# Problem statement
Would you reproduce exactly the lines below from the one holding "Display status using RGB LEDs and buzzer." through the one holding "https://www.tinkercad.com/things/5232fqeJkVJ-mighty-jofo", inclusive, and no others?

Stored dataset items
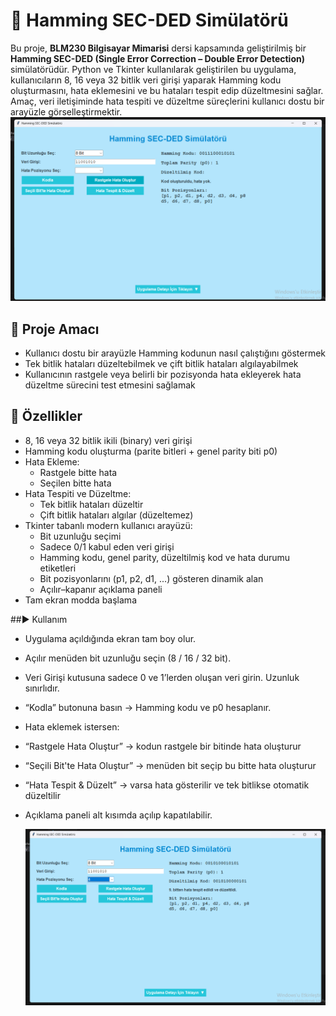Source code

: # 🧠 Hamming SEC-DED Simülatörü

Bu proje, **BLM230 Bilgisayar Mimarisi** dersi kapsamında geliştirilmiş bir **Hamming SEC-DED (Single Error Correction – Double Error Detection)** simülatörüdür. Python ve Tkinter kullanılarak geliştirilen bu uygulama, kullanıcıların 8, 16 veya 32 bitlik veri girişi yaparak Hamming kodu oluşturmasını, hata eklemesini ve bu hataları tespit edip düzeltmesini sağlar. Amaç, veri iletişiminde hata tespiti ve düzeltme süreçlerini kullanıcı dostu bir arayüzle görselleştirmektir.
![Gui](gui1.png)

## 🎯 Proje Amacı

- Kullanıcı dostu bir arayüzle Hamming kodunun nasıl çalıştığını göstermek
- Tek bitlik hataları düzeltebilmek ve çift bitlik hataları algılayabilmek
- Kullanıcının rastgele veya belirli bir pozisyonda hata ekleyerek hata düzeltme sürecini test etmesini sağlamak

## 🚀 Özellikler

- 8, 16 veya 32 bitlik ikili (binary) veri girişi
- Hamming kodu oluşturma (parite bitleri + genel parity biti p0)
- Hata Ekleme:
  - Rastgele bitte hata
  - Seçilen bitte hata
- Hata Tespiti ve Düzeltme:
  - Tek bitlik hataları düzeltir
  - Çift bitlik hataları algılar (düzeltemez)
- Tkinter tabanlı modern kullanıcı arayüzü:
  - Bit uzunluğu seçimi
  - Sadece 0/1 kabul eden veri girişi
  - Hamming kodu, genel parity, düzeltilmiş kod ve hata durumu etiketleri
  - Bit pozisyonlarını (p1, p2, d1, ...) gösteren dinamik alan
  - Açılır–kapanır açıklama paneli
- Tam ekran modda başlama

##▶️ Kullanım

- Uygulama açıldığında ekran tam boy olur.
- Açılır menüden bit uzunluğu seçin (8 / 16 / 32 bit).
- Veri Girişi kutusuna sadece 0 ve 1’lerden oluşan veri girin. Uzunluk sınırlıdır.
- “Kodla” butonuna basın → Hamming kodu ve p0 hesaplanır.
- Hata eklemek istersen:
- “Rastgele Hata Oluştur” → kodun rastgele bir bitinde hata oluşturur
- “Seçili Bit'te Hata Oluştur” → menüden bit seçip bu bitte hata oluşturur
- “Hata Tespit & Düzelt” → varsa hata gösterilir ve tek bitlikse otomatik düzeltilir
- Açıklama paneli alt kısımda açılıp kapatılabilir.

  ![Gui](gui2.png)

* * *

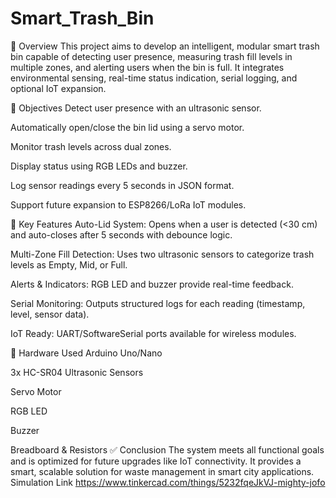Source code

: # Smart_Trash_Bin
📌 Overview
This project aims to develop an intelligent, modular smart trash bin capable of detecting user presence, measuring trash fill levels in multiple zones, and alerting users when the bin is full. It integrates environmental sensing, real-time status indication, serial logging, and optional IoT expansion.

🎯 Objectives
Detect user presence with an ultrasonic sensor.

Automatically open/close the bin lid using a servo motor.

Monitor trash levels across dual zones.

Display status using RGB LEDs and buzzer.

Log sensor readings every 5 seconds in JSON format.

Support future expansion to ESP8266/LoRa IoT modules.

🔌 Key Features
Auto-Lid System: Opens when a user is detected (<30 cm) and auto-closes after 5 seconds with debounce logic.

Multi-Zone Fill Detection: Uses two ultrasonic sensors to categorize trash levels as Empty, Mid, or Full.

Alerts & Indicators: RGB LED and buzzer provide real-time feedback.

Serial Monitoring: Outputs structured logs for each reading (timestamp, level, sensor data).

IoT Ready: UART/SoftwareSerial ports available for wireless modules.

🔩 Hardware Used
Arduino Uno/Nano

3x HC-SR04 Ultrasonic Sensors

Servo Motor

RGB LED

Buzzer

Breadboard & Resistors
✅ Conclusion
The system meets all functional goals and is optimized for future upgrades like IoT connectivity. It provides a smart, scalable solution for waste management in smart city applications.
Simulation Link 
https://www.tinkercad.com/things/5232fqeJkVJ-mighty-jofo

* * *

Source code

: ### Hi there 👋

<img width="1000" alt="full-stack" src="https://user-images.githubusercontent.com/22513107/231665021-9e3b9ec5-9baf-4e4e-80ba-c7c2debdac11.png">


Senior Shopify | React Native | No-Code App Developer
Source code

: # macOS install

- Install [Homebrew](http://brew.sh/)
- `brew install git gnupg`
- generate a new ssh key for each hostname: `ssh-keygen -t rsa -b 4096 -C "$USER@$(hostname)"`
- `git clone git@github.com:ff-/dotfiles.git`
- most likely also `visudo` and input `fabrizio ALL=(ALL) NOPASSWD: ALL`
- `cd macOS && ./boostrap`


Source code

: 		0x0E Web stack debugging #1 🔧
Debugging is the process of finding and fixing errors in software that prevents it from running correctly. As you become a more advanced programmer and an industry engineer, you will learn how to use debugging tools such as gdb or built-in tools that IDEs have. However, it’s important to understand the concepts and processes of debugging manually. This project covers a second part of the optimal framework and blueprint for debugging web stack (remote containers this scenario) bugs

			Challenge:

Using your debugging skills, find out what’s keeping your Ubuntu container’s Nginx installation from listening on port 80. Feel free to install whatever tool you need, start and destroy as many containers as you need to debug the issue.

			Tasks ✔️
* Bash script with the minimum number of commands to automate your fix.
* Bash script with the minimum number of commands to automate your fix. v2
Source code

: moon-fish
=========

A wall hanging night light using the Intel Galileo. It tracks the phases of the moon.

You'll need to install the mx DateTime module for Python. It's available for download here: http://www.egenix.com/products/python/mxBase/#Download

# Exercise answer
Display status using RGB LEDs and buzzer.

Log sensor readings every 5 seconds in JSON format.

Support future expansion to ESP8266/LoRa IoT modules.

🔌 Key Features
Auto-Lid System: Opens when a user is detected (<30 cm) and auto-closes after 5 seconds with debounce logic.

Multi-Zone Fill Detection: Uses two ultrasonic sensors to categorize trash levels as Empty, Mid, or Full.

Alerts & Indicators: RGB LED and buzzer provide real-time feedback.

Serial Monitoring: Outputs structured logs for each reading (timestamp, level, sensor data).

IoT Ready: UART/SoftwareSerial ports available for wireless modules.

🔩 Hardware Used
Arduino Uno/Nano

3x HC-SR04 Ultrasonic Sensors

Servo Motor

RGB LED

Buzzer

Breadboard & Resistors
✅ Conclusion
The system meets all functional goals and is optimized for future upgrades like IoT connectivity. It provides a smart, scalable solution for waste management in smart city applications.
Simulation Link 
https://www.tinkercad.com/things/5232fqeJkVJ-mighty-jofo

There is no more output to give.